- [Exercise objective]:
Say the number of lines in the records below that hold the word "xlsx", and only that number.

- [Data to examine]:
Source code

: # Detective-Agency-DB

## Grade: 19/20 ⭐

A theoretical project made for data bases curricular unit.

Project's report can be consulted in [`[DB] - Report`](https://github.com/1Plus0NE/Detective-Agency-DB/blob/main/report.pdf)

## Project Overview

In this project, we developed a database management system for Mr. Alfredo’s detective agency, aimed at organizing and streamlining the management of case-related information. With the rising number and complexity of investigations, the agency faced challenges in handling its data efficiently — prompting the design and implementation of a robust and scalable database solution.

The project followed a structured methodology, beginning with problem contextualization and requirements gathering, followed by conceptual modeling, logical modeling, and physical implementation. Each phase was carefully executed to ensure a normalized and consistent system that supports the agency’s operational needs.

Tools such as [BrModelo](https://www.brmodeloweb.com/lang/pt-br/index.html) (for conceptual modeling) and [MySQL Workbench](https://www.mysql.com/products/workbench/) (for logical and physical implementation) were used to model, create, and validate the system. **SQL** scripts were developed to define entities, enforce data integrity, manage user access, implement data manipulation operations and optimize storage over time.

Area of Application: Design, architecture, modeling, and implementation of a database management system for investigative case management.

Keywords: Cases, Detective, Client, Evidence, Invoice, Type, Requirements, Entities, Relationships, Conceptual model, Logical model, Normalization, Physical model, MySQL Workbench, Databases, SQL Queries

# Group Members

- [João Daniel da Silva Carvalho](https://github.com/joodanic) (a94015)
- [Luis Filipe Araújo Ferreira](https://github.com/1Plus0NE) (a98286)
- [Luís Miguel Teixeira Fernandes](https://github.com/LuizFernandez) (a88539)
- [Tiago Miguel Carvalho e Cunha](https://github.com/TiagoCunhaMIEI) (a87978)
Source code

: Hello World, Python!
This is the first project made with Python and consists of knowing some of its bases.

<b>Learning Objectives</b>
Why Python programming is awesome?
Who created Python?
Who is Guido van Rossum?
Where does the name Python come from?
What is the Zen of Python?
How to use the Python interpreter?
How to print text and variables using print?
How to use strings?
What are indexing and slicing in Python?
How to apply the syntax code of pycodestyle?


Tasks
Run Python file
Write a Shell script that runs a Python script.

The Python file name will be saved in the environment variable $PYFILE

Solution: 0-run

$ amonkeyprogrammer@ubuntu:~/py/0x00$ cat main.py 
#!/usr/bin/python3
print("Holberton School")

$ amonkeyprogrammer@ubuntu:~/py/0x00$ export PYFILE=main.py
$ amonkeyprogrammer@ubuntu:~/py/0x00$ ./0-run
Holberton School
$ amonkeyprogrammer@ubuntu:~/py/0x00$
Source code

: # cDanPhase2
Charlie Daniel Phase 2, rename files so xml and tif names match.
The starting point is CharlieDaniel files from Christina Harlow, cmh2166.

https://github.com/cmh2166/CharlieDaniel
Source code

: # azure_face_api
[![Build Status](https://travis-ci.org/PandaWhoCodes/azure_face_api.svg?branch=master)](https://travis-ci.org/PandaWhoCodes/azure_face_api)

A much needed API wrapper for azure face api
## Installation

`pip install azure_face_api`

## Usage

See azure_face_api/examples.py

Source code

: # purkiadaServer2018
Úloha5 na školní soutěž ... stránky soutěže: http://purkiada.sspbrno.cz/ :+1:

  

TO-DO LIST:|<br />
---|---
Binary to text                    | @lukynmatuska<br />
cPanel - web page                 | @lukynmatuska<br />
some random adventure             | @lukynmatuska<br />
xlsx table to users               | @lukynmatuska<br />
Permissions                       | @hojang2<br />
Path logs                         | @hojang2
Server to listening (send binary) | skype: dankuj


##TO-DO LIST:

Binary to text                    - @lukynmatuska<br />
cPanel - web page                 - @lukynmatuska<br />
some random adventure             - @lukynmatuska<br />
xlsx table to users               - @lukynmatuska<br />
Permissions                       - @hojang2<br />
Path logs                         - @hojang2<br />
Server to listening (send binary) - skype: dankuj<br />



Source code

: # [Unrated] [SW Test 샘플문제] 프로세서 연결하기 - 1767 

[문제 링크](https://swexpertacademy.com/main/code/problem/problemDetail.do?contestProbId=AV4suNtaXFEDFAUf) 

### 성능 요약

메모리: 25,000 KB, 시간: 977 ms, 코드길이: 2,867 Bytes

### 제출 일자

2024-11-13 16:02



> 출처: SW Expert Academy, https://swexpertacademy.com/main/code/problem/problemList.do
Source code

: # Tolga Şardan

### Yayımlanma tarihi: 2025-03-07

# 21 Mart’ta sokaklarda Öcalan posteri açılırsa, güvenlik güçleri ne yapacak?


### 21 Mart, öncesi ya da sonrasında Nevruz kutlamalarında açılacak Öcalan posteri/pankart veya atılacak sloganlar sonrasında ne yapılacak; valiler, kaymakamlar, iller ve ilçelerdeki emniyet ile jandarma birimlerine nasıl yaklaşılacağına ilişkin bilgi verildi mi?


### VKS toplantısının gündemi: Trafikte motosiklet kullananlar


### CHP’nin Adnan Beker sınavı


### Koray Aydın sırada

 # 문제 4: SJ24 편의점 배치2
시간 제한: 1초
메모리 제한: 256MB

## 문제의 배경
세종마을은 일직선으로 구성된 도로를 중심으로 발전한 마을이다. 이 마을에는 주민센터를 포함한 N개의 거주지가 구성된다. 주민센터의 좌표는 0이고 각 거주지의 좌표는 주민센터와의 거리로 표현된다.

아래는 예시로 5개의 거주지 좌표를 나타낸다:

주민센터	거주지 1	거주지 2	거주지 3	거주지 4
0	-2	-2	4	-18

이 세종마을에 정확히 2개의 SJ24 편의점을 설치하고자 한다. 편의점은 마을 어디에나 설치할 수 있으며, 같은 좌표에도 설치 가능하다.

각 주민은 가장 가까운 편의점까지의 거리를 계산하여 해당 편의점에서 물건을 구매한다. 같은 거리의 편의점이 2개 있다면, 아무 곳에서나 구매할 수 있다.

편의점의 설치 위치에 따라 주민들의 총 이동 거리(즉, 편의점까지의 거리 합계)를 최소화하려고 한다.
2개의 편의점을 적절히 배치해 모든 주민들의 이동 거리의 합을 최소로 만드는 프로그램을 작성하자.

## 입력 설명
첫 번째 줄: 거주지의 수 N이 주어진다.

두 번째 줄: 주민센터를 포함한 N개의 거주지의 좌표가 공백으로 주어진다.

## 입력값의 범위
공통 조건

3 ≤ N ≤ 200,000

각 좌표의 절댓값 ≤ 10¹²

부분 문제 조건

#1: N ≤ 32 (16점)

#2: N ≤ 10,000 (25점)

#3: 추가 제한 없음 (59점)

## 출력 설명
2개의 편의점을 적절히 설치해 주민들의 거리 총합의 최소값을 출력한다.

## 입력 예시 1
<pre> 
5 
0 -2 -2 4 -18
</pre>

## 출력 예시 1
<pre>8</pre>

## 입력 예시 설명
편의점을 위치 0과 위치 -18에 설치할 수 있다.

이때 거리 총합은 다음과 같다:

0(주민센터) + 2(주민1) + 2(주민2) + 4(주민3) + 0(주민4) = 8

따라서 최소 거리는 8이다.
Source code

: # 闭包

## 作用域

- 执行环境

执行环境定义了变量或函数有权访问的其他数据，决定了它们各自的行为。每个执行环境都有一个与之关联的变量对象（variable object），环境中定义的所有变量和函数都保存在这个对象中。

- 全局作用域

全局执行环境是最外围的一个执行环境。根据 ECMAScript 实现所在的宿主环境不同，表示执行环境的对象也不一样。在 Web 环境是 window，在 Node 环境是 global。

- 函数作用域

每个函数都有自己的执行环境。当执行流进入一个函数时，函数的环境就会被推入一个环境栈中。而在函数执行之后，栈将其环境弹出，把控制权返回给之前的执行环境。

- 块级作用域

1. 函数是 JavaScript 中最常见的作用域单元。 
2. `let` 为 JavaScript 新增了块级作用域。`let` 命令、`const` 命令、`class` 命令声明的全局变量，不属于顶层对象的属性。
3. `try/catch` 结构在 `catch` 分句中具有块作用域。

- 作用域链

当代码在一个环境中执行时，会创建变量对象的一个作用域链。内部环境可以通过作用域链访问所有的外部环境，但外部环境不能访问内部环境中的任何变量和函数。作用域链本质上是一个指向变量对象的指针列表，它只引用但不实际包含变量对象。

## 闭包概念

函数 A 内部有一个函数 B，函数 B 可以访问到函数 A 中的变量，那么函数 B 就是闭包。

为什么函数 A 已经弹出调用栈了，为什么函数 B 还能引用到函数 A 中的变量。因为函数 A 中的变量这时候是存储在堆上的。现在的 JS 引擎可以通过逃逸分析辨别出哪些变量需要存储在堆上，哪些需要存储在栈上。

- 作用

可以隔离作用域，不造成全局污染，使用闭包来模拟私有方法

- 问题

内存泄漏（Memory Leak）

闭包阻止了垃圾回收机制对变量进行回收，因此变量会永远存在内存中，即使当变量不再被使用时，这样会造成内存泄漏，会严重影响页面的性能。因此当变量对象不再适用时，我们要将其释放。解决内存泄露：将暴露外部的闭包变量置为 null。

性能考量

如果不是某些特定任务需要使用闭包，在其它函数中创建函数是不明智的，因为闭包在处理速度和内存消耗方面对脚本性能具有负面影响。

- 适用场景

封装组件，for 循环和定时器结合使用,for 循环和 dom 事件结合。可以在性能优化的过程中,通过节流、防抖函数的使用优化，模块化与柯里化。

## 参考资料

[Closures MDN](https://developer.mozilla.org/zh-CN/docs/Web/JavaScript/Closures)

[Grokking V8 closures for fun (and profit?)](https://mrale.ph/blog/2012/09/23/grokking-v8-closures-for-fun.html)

- [Answer to the exercise]:
2